Although I’ve been taking care of my apartment and my sleeping habits have been slightly improved, my eating schedule has been erratic. Two major forces have conspired to make sure that meal hours and portions change.

The first, less important reason, is that the school workday for me is later than the typical work schedule; I get to work around 1 and don’t leave until 8 or 9 at the earliest, which means it eats into both lunch and dinner. I knew this already, though.

The major reason I haven’t been eating well is that the language barrier prevents me from going anywhere that doesn’t have a menu in A. English, or B. pretty pictures. I’m often very confused walking around whether a place is a restaurant or not, whether it is open or not, and what I should do when I go in. There are a handful of places near my home and the school which cater to expats, mostly coffee houses and the dreaded Dunkin Donuts. There is a nice bakery near the school called Paris Baguette which seems to have some goods imported from Europe.

The biggest problem with the language barrier, however, might be that I can’t figure where I am. I can’t recognize street signs unless they’re in English so unlike a typical city in the US or elsewhere, it’s almost impossible for me to retrace my steps if I stray too far from familiar routes.

Thankfully, the school is near a giant rotary, helpfully pronounced “rotary” in Korean as well, so that is how I’ve been orienting myself around. I was able to find the rotary from my home, and now I can sort of hover around the general area.

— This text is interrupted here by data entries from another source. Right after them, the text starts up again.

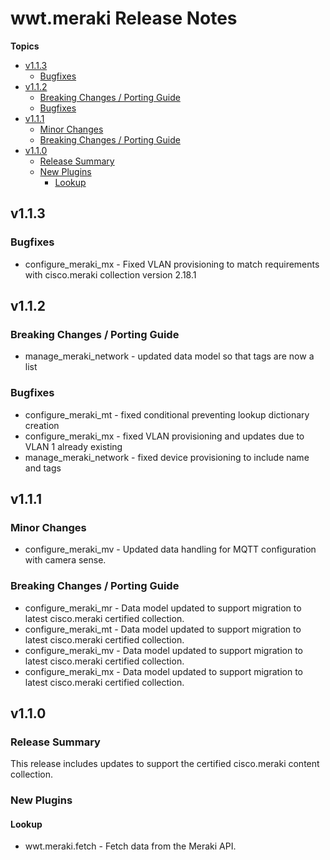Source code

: # wwt\.meraki Release Notes

**Topics**

- <a href="#v1-1-3">v1\.1\.3</a>
    - <a href="#bugfixes">Bugfixes</a>
- <a href="#v1-1-2">v1\.1\.2</a>
    - <a href="#breaking-changes--porting-guide">Breaking Changes / Porting Guide</a>
    - <a href="#bugfixes-1">Bugfixes</a>
- <a href="#v1-1-1">v1\.1\.1</a>
    - <a href="#minor-changes">Minor Changes</a>
    - <a href="#breaking-changes--porting-guide-1">Breaking Changes / Porting Guide</a>
- <a href="#v1-1-0">v1\.1\.0</a>
    - <a href="#release-summary">Release Summary</a>
    - <a href="#new-plugins">New Plugins</a>
        - <a href="#lookup">Lookup</a>

<a id="v1-1-3"></a>
## v1\.1\.3

<a id="bugfixes"></a>
### Bugfixes

* configure\_meraki\_mx \- Fixed VLAN provisioning to match requirements with cisco\.meraki collection version 2\.18\.1

<a id="v1-1-2"></a>
## v1\.1\.2

<a id="breaking-changes--porting-guide"></a>
### Breaking Changes / Porting Guide

* manage\_meraki\_network \- updated data model so that tags are now a list

<a id="bugfixes-1"></a>
### Bugfixes

* configure\_meraki\_mt \- fixed conditional preventing lookup dictionary creation
* configure\_meraki\_mx \- fixed VLAN provisioning and updates due to VLAN 1 already existing
* manage\_meraki\_network \- fixed device provisioning to include name and tags

<a id="v1-1-1"></a>
## v1\.1\.1

<a id="minor-changes"></a>
### Minor Changes

* configure\_meraki\_mv \- Updated data handling for MQTT configuration with camera sense\.

<a id="breaking-changes--porting-guide-1"></a>
### Breaking Changes / Porting Guide

* configure\_meraki\_mr \- Data model updated to support migration to latest cisco\.meraki certified collection\.
* configure\_meraki\_mt \- Data model updated to support migration to latest cisco\.meraki certified collection\.
* configure\_meraki\_mv \- Data model updated to support migration to latest cisco\.meraki certified collection\.
* configure\_meraki\_mx \- Data model updated to support migration to latest cisco\.meraki certified collection\.

<a id="v1-1-0"></a>
## v1\.1\.0

<a id="release-summary"></a>
### Release Summary

This release includes updates to support the certified cisco\.meraki content collection\.

<a id="new-plugins"></a>
### New Plugins

<a id="lookup"></a>
#### Lookup

* wwt\.meraki\.fetch \- Fetch data from the Meraki API\.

Ironically, I can take a taxi from my home to the school, but not the other way around. On Tuesday I was running late so I flagged down a cab and said “rotary”, so he knew where to go. However, I don’t know how to tell someone to take my back to my apartment. I don’t know the street name or number, there aren’t really any landmarks nearby that would be helpful for a cab driver; I don’t even know my own mailbox number.

Even before I found what I was eventually looking for (ie, a western-catering commercial street), my usual routes had no shortage of eateries, quick-serving type places which specialized in only one or two dishes, like fish or fried chicken or pork belly (very popular here). However, there was no English on the menu and especially in a place that would serve pork belly, I want to be careful what I order so that I don’t spend 10,000 won on a slab of pork fat or something even more exotic, like an eyeball.

Earlier last week I found a place near the rotary called “Young Gu’s Pizza: Casual American Restaurant” which I felt was a safe option as far as possibly having an English menu, and I was right. So how ironic: at the San Francisco airport last week, I made sure to have  a pizza (at 9 am local time no less) so that I could have one before I went a year’s absence without eating a pie, and then of course the first real meal out I had in Korea was…pizza. : p

Young Gu’s pizza was very mediocre but I was very hungry so it hit the spot. There are apparently some okay pizza places here, I might have to use them at some point but for now I’d hope to avoid bad western cuisine. I also don’t have a phone yet, so that makes the decision easier (the chief benefit of a place called “Mr. Pizza” would be that you can have them deliver, no?). The pizza delivery guys around town ride around in motorcycles and scare me because unlike cars, which will stop before they kill you, the cyclists don’t care.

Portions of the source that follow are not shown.